TASK DETAILS: Take the data below and copy exactly the lines starting at the one with "the dataset implementations" and finishing at the one with "## Developer Certificate of Origin", both included.

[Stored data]
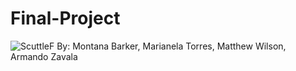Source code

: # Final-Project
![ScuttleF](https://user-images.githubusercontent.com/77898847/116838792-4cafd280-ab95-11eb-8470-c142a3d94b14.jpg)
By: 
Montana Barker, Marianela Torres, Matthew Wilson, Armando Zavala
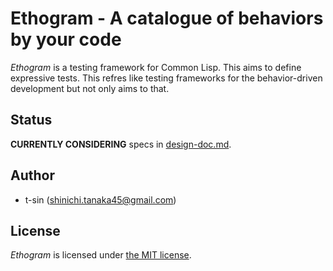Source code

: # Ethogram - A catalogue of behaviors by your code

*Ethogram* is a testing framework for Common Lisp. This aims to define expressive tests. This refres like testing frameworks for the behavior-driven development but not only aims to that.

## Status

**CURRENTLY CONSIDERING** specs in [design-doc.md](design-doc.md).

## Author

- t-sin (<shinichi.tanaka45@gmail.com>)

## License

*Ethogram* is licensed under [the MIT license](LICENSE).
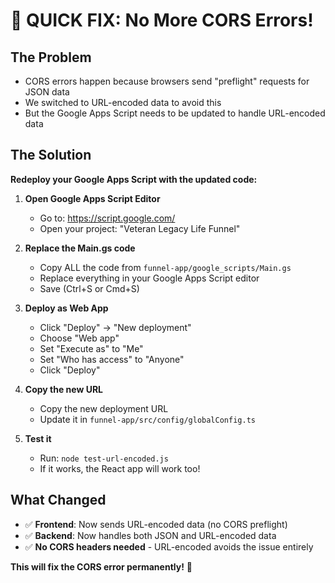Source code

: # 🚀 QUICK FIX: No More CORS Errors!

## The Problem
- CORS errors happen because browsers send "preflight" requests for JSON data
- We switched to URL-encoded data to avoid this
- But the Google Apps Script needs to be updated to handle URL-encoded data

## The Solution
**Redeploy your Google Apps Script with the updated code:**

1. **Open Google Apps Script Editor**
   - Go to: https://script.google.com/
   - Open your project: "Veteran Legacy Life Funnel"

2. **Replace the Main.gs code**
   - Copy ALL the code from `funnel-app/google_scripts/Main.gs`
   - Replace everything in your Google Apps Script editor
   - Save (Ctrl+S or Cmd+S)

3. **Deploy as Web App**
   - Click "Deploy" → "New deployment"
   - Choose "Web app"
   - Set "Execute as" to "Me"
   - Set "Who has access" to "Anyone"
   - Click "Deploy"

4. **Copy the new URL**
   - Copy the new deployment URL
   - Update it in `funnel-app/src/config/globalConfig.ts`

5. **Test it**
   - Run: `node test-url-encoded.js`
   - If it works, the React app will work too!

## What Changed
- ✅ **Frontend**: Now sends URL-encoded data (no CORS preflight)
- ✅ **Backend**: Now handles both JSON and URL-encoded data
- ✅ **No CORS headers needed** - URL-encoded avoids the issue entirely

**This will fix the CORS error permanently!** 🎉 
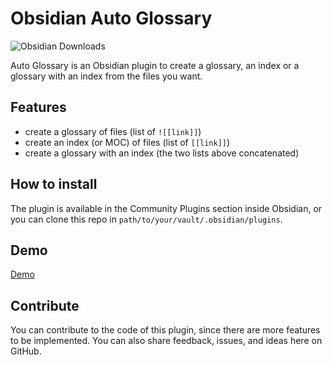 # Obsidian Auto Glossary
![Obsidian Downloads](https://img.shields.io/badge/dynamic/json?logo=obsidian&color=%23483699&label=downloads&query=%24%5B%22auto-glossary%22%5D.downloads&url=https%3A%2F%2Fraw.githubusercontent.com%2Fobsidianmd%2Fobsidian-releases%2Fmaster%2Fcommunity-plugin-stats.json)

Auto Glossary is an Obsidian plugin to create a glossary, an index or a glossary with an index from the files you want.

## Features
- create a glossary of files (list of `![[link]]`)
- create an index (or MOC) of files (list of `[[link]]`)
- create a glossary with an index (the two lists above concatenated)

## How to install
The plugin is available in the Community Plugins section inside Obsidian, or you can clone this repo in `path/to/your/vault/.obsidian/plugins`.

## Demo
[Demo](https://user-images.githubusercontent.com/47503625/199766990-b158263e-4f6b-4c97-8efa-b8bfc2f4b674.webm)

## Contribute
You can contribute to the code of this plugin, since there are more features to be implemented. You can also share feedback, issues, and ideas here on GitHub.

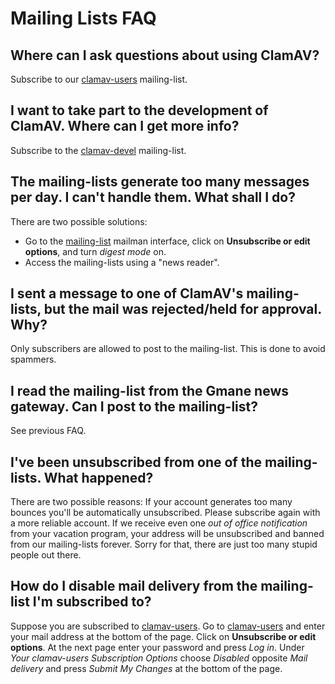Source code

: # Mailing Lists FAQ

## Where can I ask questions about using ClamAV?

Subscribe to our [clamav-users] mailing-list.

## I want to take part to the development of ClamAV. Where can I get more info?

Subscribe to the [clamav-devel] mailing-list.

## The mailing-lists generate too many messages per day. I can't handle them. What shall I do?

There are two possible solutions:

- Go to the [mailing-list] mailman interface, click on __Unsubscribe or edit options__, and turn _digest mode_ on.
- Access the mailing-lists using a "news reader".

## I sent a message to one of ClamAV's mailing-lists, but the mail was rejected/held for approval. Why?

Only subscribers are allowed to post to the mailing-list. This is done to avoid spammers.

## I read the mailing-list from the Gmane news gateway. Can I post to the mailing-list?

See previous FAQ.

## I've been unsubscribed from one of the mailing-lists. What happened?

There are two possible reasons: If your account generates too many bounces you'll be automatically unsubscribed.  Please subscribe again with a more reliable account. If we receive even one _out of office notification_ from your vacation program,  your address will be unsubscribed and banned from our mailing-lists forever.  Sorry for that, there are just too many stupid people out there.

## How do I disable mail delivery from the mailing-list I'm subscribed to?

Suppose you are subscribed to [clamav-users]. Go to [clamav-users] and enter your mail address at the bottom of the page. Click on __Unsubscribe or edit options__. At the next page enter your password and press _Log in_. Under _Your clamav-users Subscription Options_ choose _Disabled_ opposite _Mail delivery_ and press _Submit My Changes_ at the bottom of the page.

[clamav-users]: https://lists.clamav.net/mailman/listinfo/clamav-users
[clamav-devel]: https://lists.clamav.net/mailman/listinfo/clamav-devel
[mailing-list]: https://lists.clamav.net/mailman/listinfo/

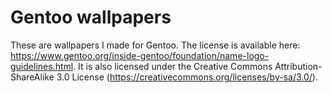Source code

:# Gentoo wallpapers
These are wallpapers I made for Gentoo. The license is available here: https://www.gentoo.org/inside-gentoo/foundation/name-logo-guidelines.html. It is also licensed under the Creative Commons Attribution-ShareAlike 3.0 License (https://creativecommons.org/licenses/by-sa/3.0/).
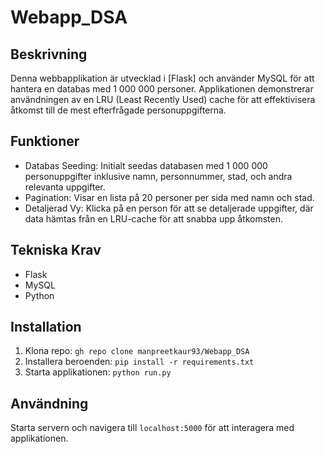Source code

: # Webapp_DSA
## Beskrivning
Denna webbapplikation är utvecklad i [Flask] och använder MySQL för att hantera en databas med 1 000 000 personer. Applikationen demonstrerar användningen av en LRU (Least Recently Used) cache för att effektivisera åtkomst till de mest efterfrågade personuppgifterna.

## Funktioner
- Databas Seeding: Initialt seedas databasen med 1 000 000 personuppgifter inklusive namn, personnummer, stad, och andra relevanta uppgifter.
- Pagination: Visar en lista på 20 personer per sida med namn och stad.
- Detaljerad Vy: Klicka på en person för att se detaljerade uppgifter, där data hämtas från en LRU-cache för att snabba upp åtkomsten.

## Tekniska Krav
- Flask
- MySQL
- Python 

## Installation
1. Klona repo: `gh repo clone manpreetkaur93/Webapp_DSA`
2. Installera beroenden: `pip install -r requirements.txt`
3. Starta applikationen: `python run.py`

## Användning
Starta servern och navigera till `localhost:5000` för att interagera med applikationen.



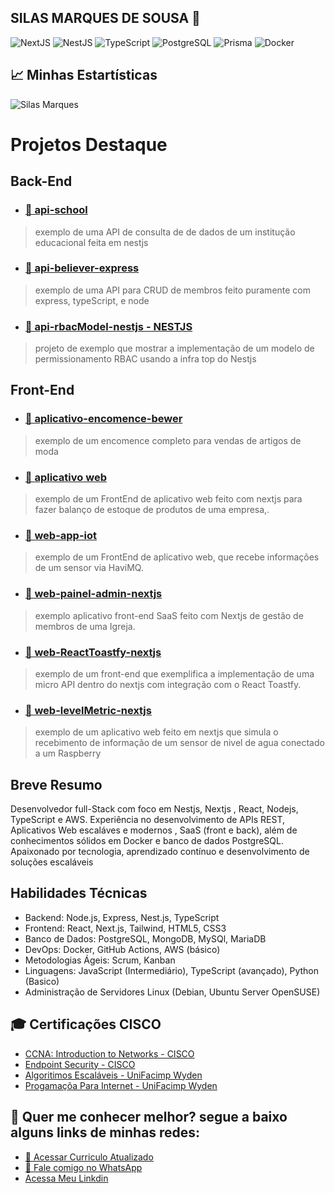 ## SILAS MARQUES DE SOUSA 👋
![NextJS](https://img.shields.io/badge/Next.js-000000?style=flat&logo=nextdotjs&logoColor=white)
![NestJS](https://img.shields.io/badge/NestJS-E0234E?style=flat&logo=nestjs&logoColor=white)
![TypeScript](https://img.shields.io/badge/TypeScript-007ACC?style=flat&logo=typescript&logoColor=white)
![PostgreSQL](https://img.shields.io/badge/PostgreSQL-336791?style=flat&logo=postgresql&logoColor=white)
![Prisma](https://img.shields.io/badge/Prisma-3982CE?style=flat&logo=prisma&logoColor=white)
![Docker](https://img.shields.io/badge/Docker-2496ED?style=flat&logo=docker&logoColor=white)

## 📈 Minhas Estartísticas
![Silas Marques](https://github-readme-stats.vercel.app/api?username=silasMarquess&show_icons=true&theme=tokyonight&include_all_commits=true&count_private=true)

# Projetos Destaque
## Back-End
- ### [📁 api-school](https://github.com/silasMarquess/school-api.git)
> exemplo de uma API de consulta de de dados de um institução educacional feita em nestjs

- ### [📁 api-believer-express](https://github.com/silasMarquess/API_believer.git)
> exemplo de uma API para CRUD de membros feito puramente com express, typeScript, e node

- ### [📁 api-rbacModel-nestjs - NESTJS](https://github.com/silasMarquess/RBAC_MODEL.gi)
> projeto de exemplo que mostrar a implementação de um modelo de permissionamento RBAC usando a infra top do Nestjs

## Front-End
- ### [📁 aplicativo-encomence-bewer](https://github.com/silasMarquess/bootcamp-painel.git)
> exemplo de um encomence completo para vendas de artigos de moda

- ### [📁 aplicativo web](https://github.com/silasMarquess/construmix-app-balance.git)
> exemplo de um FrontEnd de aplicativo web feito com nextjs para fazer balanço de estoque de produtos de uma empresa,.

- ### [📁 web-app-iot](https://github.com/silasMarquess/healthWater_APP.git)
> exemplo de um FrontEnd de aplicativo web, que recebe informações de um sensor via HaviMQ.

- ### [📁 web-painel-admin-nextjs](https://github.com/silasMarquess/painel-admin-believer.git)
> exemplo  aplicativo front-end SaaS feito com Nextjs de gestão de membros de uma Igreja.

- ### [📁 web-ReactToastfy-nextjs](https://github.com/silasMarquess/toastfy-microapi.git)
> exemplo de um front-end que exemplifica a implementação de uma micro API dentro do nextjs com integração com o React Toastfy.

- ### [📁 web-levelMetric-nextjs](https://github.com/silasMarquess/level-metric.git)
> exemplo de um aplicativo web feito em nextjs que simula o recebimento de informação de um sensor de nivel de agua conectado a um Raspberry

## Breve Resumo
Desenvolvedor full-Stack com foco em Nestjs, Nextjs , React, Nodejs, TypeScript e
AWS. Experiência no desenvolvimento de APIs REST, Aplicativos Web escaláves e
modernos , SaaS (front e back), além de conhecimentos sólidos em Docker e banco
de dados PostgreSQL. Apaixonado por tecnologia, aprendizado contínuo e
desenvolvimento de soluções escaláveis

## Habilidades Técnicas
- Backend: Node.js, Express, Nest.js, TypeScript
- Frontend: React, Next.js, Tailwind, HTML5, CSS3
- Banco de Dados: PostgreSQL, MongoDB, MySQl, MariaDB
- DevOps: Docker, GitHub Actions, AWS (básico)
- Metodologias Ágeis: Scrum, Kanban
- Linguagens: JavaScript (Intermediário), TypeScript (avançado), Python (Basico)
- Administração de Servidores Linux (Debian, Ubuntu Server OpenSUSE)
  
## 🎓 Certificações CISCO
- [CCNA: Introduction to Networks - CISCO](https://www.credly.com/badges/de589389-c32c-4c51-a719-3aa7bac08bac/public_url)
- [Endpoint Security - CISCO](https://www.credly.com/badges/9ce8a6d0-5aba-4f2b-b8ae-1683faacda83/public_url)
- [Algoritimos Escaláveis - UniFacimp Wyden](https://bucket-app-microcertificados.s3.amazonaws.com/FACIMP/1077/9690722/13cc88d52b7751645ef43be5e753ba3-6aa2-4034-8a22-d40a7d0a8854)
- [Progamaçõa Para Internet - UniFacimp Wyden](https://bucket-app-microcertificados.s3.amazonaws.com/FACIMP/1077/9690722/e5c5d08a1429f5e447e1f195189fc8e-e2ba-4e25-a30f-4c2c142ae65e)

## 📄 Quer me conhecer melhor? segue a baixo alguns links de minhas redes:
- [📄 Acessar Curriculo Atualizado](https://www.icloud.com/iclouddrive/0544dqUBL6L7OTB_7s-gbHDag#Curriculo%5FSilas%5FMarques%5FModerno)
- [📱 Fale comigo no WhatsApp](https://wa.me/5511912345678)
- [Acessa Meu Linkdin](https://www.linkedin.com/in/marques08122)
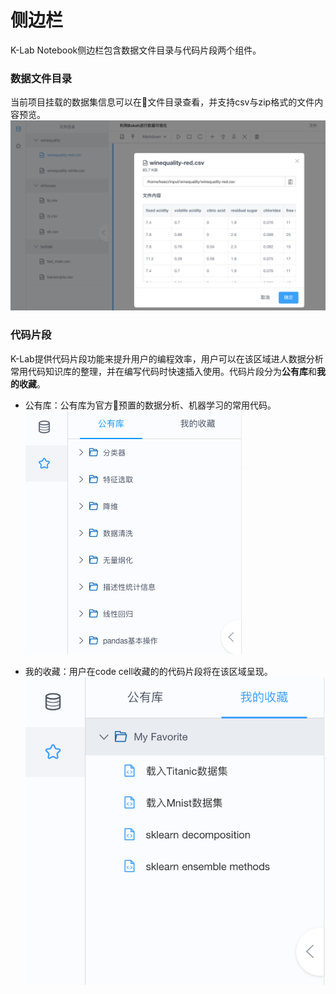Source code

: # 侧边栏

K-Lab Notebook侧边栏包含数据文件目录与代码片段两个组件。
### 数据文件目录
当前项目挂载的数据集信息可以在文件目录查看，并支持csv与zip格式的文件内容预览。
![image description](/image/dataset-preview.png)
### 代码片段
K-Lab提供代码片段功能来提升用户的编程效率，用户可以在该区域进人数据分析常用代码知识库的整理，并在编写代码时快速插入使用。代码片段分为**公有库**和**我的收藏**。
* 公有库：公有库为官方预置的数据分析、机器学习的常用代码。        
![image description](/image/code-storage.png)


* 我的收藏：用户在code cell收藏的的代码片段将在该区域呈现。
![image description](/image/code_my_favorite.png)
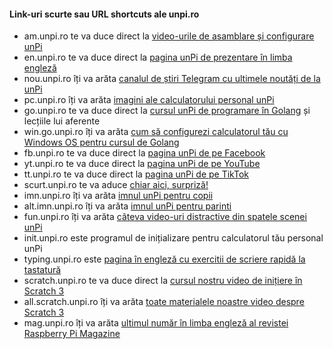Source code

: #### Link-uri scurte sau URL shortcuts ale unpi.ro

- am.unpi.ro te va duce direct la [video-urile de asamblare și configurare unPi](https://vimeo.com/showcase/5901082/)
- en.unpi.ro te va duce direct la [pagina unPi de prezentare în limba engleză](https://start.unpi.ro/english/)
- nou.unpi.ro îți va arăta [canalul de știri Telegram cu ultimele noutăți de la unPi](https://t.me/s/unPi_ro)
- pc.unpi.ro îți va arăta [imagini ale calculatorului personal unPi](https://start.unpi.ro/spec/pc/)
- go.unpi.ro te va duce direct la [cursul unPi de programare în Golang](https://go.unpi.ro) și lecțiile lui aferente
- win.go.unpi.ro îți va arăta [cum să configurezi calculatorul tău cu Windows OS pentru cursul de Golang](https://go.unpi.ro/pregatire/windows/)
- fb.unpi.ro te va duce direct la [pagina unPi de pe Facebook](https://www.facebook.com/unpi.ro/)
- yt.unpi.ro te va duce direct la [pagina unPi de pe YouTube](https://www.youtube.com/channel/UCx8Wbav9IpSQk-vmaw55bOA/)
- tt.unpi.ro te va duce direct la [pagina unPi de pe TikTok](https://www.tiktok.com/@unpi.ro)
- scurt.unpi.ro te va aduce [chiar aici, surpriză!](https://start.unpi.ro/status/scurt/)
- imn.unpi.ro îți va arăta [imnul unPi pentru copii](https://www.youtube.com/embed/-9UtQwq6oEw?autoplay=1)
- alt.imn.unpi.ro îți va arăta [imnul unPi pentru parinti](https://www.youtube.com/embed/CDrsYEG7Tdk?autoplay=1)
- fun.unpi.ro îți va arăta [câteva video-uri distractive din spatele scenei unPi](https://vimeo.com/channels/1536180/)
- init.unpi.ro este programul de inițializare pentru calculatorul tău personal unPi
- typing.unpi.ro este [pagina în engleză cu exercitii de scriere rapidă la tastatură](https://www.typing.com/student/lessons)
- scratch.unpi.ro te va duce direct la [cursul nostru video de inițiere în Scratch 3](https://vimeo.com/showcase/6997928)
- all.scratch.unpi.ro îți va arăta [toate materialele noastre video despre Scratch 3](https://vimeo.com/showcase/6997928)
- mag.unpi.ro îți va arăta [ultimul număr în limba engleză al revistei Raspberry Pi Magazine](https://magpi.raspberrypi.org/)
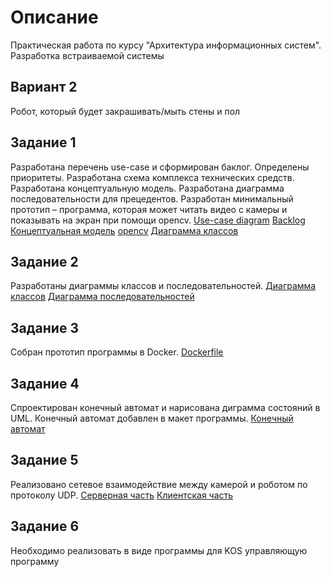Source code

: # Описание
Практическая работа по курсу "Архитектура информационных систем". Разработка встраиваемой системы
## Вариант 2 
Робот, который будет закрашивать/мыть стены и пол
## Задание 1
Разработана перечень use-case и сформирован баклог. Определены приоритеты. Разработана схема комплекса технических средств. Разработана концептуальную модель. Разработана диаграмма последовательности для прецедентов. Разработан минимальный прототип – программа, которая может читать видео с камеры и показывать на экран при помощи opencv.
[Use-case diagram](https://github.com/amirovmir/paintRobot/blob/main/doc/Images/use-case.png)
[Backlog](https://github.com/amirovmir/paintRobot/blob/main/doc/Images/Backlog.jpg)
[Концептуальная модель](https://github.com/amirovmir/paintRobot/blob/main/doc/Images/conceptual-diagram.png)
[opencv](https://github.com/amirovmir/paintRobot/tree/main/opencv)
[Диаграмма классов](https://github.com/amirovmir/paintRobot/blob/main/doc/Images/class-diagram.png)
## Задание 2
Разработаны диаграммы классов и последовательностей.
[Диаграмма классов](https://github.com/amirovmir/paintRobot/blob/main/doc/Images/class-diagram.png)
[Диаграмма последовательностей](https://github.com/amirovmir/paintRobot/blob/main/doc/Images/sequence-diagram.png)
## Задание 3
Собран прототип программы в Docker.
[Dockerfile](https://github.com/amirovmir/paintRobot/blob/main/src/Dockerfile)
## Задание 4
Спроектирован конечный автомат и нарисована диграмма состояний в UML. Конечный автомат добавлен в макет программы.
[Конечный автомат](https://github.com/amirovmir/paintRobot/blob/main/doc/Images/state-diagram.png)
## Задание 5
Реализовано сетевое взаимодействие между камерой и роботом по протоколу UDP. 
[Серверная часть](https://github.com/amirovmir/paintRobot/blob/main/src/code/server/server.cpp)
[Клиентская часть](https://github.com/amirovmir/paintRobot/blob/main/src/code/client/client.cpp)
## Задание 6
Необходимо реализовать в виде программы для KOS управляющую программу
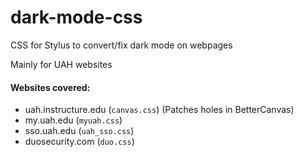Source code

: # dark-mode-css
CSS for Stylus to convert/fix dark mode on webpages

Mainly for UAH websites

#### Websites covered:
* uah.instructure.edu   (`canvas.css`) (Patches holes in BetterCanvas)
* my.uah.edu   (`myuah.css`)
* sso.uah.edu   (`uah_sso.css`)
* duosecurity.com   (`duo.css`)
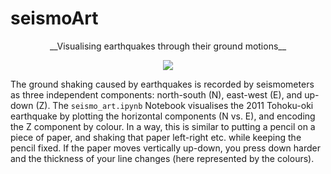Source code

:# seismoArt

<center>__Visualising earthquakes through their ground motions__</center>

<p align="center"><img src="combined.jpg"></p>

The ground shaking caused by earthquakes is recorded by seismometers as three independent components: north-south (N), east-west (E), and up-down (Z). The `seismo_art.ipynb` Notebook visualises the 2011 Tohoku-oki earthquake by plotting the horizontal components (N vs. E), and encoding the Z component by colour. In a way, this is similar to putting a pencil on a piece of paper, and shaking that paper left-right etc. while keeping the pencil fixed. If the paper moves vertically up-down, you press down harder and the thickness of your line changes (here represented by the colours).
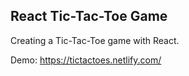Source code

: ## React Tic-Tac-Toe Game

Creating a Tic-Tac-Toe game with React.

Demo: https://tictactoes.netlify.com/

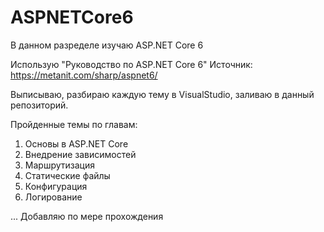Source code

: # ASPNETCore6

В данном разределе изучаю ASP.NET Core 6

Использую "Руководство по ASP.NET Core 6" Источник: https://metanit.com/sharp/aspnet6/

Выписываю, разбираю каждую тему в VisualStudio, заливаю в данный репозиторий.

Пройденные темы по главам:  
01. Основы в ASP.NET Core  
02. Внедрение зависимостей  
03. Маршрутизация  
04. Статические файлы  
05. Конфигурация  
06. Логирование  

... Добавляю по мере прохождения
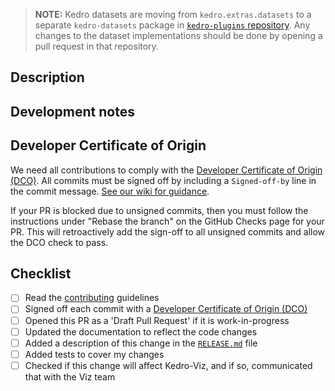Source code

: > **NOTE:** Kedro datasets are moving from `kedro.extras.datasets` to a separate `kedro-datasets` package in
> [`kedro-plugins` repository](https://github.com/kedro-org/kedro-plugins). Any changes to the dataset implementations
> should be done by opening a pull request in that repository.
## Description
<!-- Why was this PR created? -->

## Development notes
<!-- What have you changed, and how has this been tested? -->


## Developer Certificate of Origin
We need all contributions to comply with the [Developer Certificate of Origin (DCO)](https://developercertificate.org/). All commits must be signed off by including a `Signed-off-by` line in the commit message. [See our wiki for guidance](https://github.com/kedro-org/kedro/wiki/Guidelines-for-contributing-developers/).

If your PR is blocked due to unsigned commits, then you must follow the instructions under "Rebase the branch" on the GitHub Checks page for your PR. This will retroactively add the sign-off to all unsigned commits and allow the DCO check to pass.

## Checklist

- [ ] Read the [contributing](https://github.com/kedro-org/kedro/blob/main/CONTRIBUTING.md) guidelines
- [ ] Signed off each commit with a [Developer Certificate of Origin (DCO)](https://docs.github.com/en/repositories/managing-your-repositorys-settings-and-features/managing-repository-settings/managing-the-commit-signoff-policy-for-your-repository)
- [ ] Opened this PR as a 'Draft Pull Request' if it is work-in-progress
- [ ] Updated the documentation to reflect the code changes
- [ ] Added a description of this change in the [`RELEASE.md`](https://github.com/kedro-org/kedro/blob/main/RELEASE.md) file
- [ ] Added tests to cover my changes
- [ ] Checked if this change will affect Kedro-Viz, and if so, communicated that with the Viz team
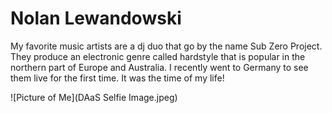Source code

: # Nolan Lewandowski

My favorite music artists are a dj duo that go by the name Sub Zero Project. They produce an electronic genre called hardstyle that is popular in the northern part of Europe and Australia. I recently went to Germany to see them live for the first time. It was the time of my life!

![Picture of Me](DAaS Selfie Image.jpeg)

SOLUTION TO THE PROBLEM:
> [`kedro-plugins` repository](https://github.com/kedro-org/kedro-plugins). Any changes to the dataset implementations
> should be done by opening a pull request in that repository.
## Description
<!-- Why was this PR created? -->

## Development notes
<!-- What have you changed, and how has this been tested? -->


## Developer Certificate of Origin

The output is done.